Problem requirements: Please write out the lines of the data exactly, beginning with the first and ending with the line containing "that calculates the"; leave the pictures behind.

________________________________________

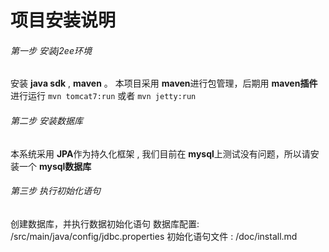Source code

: 项目安装说明
===================================

###### 第一步 安装j2ee环境

安装 **java sdk** , **maven** 。
本项目采用 **maven**进行包管理，后期用 **maven插件**进行运行 `mvn tomcat7:run` 或者 `mvn jetty:run`

###### 第二步 安装数据库

本系统采用 **JPA**作为持久化框架 , 我们目前在 **mysql**上测试没有问题，所以请安装一个 **mysql数据库**

###### 第三步 执行初始化语句

创建数据库，并执行数据初始化语句
数据库配置: /src/main/java/config/jdbc.properties 
初始化语句文件 : /doc/install.md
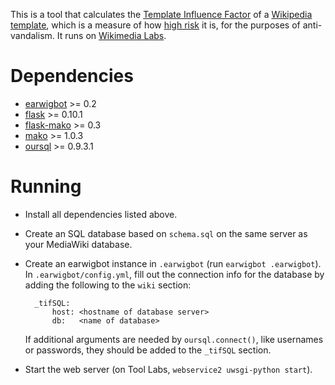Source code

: This is a tool that calculates the
[Template Influence Factor](https://en.wikipedia.org/wiki/User:The_Earwig/Sandbox/TIF)
of a [Wikipedia template](https://en.wikipedia.org/wiki/Help:Template), which
is a measure of how
[high risk](https://en.wikipedia.org/wiki/Wikipedia:High-risk_templates) it is,
for the purposes of anti-vandalism. It runs on
[Wikimedia Labs](https://tools.wmflabs.org/earwig-dev/tif).

Dependencies
============

* [earwigbot](https://github.com/earwig/earwigbot) >= 0.2
* [flask](http://flask.pocoo.org/) >= 0.10.1
* [flask-mako](https://pythonhosted.org/Flask-Mako/) >= 0.3
* [mako](http://www.makotemplates.org/) >= 1.0.3
* [oursql](http://packages.python.org/oursql/) >= 0.9.3.1

Running
=======

- Install all dependencies listed above.

- Create an SQL database based on `schema.sql` on the same server as your
  MediaWiki database.

- Create an earwigbot instance in `.earwigbot` (run `earwigbot .earwigbot`). In
  `.earwigbot/config.yml`, fill out the connection info for the database by
  adding the following to the `wiki` section:

        _tifSQL:
            host: <hostname of database server>
            db:   <name of database>

  If additional arguments are needed by `oursql.connect()`, like usernames or
  passwords, they should be added to the `_tifSQL` section.

- Start the web server (on Tool Labs, `webservice2 uwsgi-python start`).
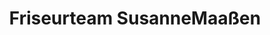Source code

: ---
title: "Friseurteam SusanneMaaßen"
url: /korschenbroich/friseurteam-susannemaassen/
shop: Friseur
---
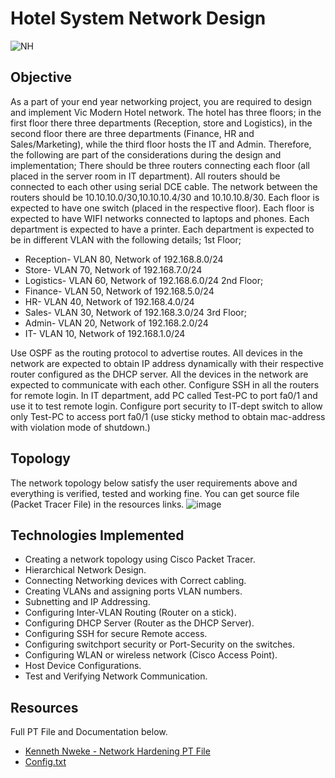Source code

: # Hotel System Network Design
![NH](https://github.com/KennethNweke/NetworkHardening/assets/88651458/e312b440-647a-4155-8c35-fb4cf460206b)

## Objective








As a part of your end year networking project, you are required to design and implement Vic Modern Hotel network. The hotel has three floors; in the first floor there three departments (Reception, store and Logistics), in the second floor there are three departments (Finance, HR and Sales/Marketing), while the third floor hosts the IT and Admin. Therefore, the following are part of the considerations during the design and implementation;
There should be three routers connecting each floor (all placed in the server room in IT department).
All routers should be connected to each other using serial DCE cable.
The network between the routers should be 10.10.10.0/30,10.10.10.4/30 and 10.10.10.8/30.
Each floor is expected to have one switch (placed in the respective floor).
Each floor is expected to have WIFI networks connected to laptops and phones.
Each department is expected to have a printer.
Each department is expected to be in different VLAN with the following details;
1st Floor;
- Reception- VLAN 80, Network of 192.168.8.0/24
- Store- VLAN 70, Network of 192.168.7.0/24
- Logistics- VLAN 60, Network of 192.168.6.0/24
2nd Floor;
- Finance- VLAN 50, Network of 192.168.5.0/24
- HR- VLAN 40, Network of 192.168.4.0/24
- Sales- VLAN 30, Network of 192.168.3.0/24
3rd Floor;
- Admin- VLAN 20, Network of 192.168.2.0/24
- IT- VLAN 10, Network of 192.168.1.0/24

Use OSPF as the routing protocol to advertise routes.
All devices in the network are expected to obtain IP address dynamically with their respective router configured as the DHCP server.
All the devices in the network are expected to communicate with each other.
Configure SSH in all the routers for remote login.
In IT department, add PC called Test-PC to port fa0/1 and use it to test remote login.
Configure port security to IT-dept switch to allow only Test-PC to access port fa0/1 (use sticky method to obtain mac-address with violation mode of shutdown.)


## Topology
The network topology below satisfy the user requirements above and everything is verified, tested and working fine. You can get source file (Packet Tracer File) in the resources links.
![image](https://github.com/KennethNweke/Hotel-System-Network-Design/assets/88651458/17caf6b5-f9e0-46eb-b2cc-0f534e116a3d)

## Technologies Implemented
- Creating a network topology using Cisco Packet Tracer.
- Hierarchical Network Design.
- Connecting Networking devices with Correct cabling.
- Creating VLANs and assigning ports VLAN numbers.
- Subnetting and IP Addressing.
- Configuring Inter-VLAN Routing (Router on a stick).
- Configuring DHCP Server (Router as the DHCP Server).
- Configuring SSH for secure Remote access.
- Configuring switchport security or Port-Security on the switches.
- Configuring WLAN or wireless network (Cisco Access Point).
- Host Device Configurations.
- Test and Verifying Network Communication.

## Resources
Full PT File and Documentation below.
  - [Kenneth Nweke - Network Hardening PT File](https://drive.google.com/file/d/1ZJwp-Z3rRDbh8n58imAnzo5Y1MMunBJO/view?usp=sharing)
  -  [Config.txt](https://github.com/user-attachments/files/16028626/Config.txt)
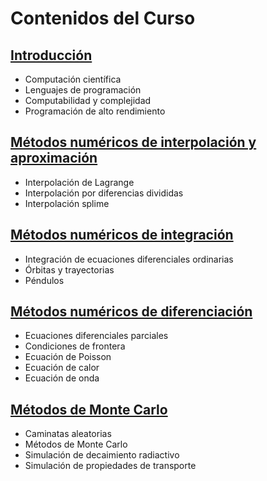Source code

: # Contenidos del Curso

## [Introducción]()
* Computación científica
* Lenguajes de programación
* Computabilidad y complejidad
* Programación de alto rendimiento

## [Métodos numéricos de interpolación y aproximación]()
* Interpolación de Lagrange
* Interpolación por diferencias divididas
* Interpolación splime

## [Métodos numéricos de integración]()
* Integración de ecuaciones diferenciales ordinarias
* Órbitas y trayectorias
* Péndulos

## [Métodos numéricos de diferenciación]()
* Ecuaciones diferenciales parciales
* Condiciones de frontera
* Ecuación de Poisson
* Ecuación de calor
* Ecuación de onda

## [Métodos de Monte Carlo]()
* Caminatas aleatorias
* Métodos de Monte Carlo
* Simulación de decaimiento radiactivo
* Simulación de propiedades de transporte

________________________________________

Answer for this exercise:
Source code

: 项目安装说明
===================================

###### 第一步 安装j2ee环境

安装 **java sdk** , **maven** 。
本项目采用 **maven**进行包管理，后期用 **maven插件**进行运行 `mvn tomcat7:run` 或者 `mvn jetty:run`

###### 第二步 安装数据库

本系统采用 **JPA**作为持久化框架 , 我们目前在 **mysql**上测试没有问题，所以请安装一个 **mysql数据库**

###### 第三步 执行初始化语句

创建数据库，并执行数据初始化语句
数据库配置: /src/main/java/config/jdbc.properties 
初始化语句文件 : /doc/install.md
Source code

: This is a tool that calculates the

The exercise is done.